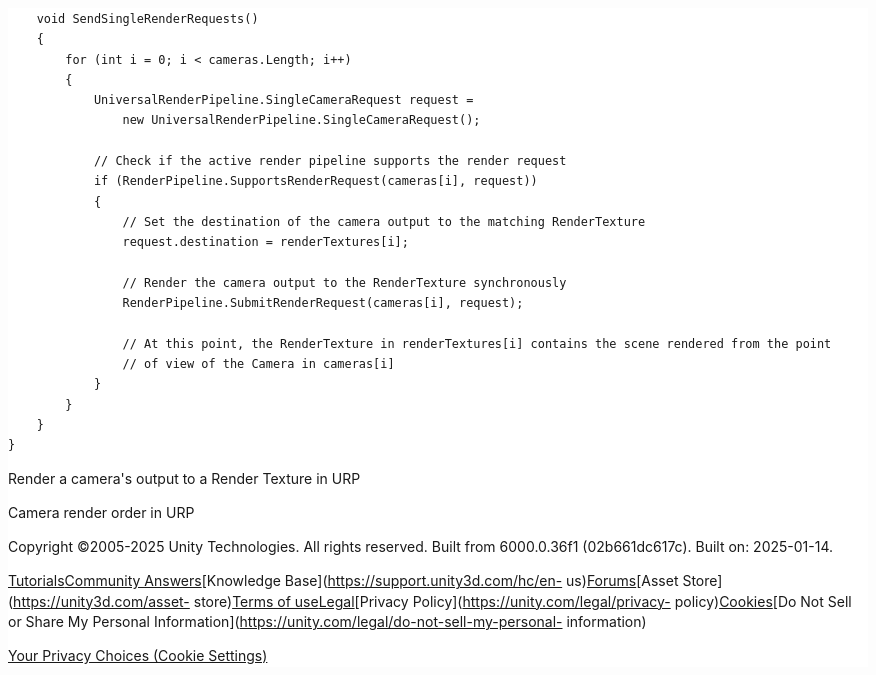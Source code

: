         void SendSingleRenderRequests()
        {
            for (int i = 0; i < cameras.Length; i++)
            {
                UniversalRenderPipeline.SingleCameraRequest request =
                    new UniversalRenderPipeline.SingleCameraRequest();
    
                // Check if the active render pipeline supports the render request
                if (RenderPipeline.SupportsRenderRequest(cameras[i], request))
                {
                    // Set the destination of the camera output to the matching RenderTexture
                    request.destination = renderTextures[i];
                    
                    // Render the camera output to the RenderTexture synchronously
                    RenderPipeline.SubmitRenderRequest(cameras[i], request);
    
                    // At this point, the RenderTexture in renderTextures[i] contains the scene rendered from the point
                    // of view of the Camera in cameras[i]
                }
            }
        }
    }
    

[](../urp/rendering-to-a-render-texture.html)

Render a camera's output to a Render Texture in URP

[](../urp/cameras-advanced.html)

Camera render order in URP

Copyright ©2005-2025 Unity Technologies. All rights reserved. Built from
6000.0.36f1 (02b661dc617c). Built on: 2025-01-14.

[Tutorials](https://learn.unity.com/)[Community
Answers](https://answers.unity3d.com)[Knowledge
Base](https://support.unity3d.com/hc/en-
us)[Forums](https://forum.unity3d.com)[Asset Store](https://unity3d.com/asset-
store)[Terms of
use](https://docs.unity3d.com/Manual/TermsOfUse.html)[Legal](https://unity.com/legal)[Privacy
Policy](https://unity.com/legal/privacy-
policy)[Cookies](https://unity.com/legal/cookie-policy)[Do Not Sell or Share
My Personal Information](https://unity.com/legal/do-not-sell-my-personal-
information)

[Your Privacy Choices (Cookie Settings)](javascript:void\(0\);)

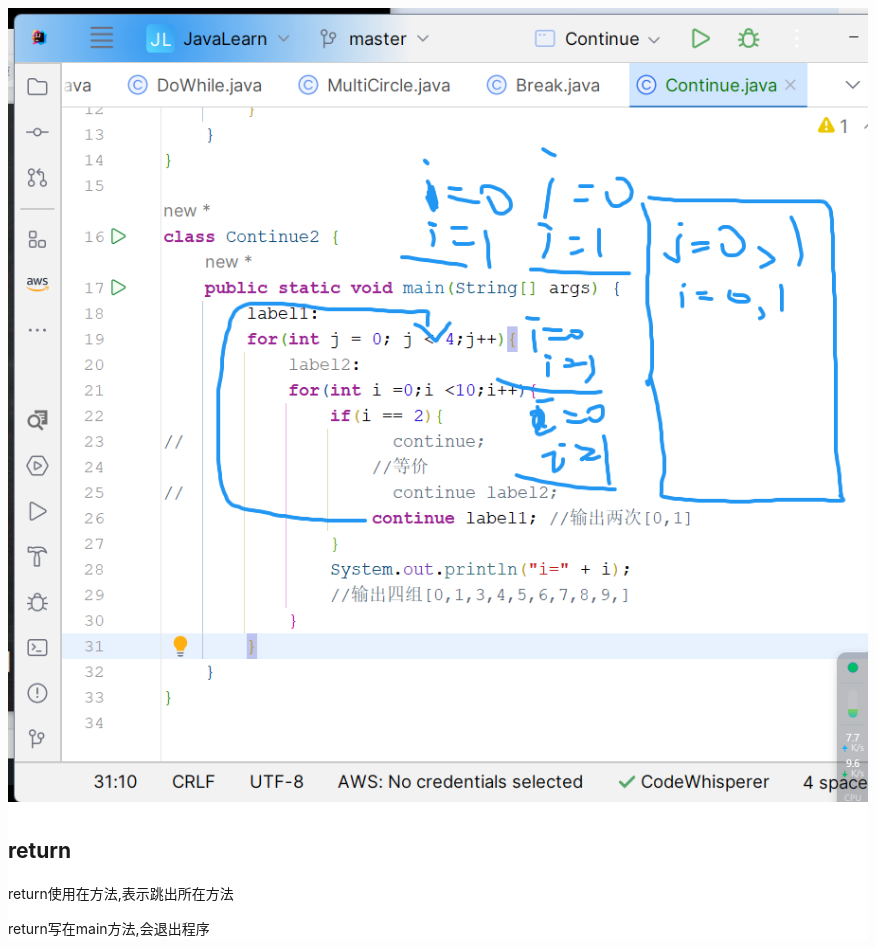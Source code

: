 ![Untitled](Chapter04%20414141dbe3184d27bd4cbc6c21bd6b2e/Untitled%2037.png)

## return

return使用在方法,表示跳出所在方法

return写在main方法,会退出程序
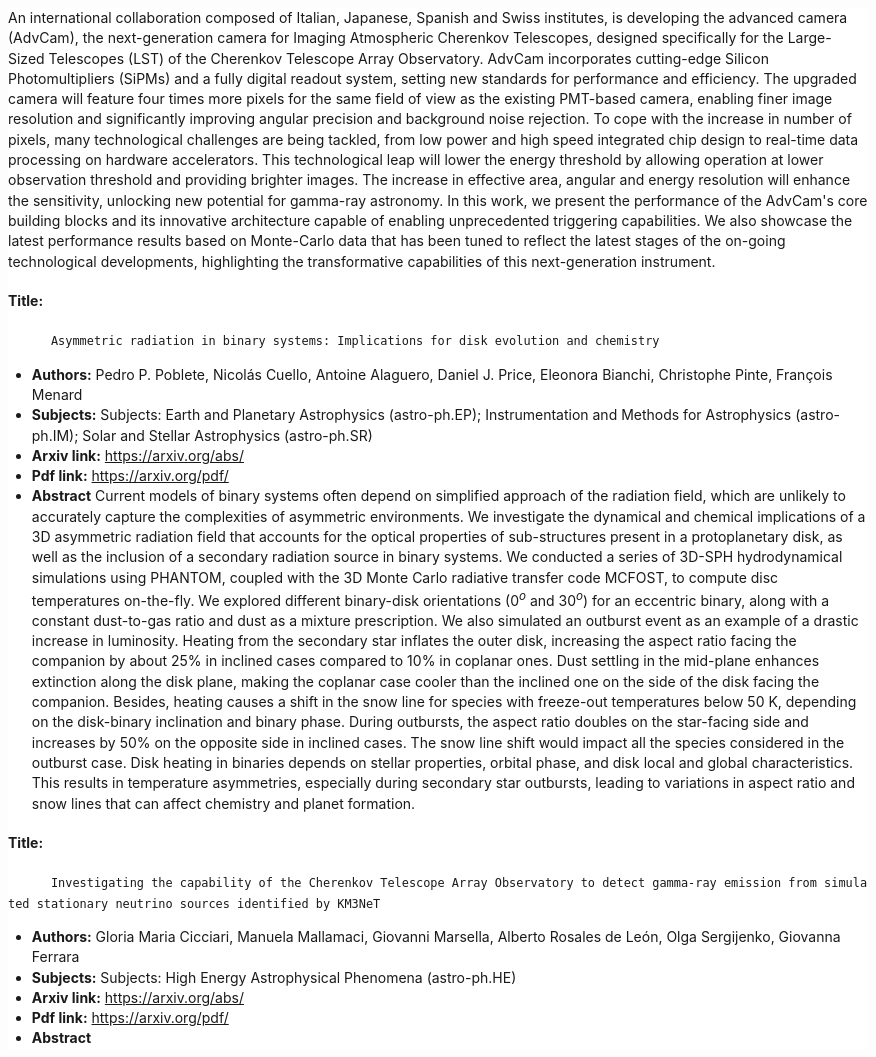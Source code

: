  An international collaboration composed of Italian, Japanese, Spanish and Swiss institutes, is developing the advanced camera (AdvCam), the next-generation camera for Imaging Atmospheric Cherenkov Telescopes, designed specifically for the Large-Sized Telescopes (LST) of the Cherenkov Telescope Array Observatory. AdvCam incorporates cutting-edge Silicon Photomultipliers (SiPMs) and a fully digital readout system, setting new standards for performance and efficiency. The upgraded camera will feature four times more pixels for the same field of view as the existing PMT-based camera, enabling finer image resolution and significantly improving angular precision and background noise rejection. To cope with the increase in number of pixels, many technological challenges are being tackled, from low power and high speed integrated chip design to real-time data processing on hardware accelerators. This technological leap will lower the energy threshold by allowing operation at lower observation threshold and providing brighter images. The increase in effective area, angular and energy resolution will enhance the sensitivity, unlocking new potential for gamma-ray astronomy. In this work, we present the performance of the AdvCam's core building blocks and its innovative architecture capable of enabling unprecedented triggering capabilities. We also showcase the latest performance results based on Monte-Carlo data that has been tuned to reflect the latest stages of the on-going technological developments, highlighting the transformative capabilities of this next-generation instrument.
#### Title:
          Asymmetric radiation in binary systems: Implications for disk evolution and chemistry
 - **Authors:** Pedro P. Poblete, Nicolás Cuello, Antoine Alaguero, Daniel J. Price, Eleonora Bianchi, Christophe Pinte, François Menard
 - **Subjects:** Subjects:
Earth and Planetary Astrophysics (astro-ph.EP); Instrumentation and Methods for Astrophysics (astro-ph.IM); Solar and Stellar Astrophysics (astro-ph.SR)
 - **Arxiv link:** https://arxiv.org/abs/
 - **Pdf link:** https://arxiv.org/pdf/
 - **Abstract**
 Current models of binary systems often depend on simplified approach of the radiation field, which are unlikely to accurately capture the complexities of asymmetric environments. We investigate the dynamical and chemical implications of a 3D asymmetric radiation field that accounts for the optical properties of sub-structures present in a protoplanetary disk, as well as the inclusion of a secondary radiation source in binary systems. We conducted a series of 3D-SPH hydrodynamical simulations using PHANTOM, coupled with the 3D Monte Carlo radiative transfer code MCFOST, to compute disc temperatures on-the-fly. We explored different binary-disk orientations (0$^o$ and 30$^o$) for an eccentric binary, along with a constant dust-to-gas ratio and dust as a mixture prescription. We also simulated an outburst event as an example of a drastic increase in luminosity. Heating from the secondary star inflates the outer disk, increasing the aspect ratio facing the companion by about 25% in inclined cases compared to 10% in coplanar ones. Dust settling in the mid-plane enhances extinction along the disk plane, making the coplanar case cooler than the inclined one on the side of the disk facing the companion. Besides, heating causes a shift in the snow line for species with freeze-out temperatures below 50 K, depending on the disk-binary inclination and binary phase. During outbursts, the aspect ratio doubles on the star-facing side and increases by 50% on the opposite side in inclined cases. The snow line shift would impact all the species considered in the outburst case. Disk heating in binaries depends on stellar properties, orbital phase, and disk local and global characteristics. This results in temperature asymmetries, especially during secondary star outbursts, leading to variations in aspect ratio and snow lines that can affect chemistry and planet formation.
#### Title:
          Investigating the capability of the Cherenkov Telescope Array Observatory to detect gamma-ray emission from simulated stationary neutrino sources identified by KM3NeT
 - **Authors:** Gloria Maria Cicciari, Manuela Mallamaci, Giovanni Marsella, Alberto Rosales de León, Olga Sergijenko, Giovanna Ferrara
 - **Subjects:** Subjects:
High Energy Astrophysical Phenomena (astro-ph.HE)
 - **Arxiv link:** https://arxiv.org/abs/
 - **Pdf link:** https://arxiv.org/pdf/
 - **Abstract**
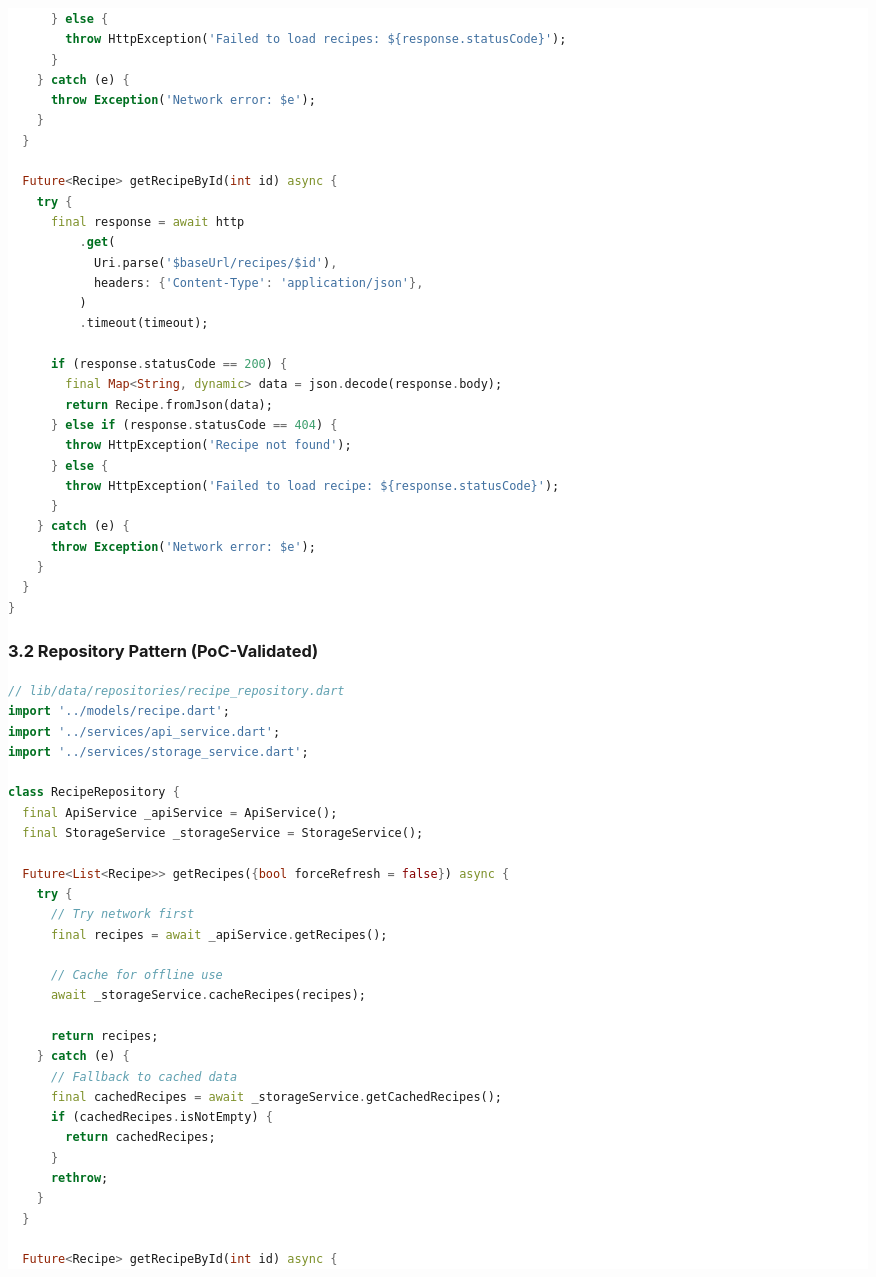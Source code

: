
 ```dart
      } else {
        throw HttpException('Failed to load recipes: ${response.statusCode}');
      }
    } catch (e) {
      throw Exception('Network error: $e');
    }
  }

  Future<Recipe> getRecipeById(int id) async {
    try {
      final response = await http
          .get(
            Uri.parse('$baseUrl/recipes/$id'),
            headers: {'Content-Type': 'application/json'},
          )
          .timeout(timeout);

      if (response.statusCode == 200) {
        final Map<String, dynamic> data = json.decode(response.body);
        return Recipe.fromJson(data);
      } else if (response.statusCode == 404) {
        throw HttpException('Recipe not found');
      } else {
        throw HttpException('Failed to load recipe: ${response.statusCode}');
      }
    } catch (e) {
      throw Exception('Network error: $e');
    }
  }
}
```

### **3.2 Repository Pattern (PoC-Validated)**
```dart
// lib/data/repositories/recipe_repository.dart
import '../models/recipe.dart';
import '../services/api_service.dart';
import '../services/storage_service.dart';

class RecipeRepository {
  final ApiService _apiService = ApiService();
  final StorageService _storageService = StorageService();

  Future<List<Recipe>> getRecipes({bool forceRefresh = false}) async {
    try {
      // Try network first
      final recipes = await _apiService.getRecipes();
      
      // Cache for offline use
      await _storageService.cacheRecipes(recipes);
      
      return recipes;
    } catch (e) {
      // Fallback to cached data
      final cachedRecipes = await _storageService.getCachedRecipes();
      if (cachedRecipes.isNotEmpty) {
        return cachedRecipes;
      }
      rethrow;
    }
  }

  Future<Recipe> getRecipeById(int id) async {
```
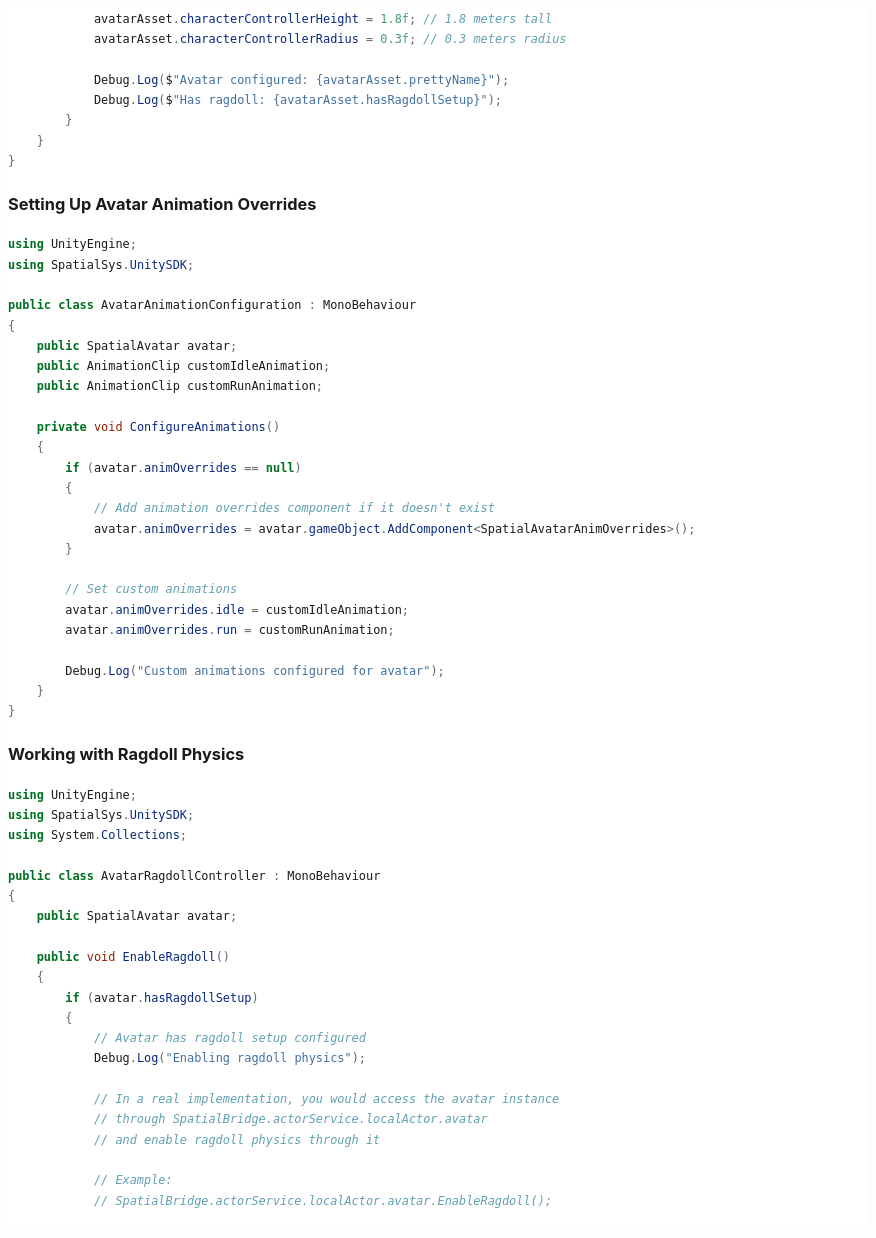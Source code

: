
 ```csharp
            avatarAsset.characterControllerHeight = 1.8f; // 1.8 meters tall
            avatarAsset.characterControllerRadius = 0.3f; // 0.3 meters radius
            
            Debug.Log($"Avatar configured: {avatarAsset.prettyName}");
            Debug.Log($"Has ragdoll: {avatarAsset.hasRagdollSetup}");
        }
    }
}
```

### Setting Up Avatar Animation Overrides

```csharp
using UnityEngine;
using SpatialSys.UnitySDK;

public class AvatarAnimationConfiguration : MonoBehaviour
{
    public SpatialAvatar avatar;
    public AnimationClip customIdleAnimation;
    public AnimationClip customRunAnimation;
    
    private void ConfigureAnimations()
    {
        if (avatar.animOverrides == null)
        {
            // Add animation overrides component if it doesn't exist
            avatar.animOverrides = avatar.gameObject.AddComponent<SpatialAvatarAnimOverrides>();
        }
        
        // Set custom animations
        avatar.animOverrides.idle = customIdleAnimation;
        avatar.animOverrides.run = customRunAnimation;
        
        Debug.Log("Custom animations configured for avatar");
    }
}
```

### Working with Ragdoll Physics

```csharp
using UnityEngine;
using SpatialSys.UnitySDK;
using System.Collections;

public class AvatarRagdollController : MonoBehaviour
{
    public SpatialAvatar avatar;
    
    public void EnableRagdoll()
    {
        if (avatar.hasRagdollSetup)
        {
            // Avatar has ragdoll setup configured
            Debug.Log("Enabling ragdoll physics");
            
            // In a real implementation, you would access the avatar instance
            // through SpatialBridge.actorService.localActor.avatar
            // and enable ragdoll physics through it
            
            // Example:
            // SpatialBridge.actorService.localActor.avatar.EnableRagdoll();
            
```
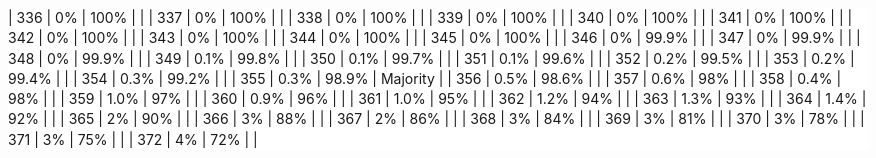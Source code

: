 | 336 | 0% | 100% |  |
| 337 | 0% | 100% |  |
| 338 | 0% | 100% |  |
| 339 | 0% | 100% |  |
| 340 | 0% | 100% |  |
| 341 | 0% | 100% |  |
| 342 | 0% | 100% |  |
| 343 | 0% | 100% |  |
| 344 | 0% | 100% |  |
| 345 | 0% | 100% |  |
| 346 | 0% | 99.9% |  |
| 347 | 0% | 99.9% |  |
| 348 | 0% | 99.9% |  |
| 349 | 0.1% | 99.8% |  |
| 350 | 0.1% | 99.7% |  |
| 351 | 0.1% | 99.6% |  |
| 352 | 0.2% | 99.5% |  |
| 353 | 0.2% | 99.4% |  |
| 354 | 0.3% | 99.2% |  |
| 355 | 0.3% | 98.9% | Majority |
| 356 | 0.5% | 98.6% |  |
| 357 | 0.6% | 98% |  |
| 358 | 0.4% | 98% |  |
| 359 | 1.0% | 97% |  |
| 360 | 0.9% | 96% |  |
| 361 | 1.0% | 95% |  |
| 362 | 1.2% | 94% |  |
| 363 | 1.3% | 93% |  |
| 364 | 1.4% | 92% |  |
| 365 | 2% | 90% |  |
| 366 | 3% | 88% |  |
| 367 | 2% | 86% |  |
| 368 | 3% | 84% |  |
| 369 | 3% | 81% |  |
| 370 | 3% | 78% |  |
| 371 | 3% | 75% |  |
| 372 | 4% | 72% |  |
──────
=== EXERCISE OBJECTIVE ===
Lines with "customRunAnimation": return each one from the data above.

=== EXERCISE SOLUTION ===
    public AnimationClip customRunAnimation;
        avatar.animOverrides.run = customRunAnimation;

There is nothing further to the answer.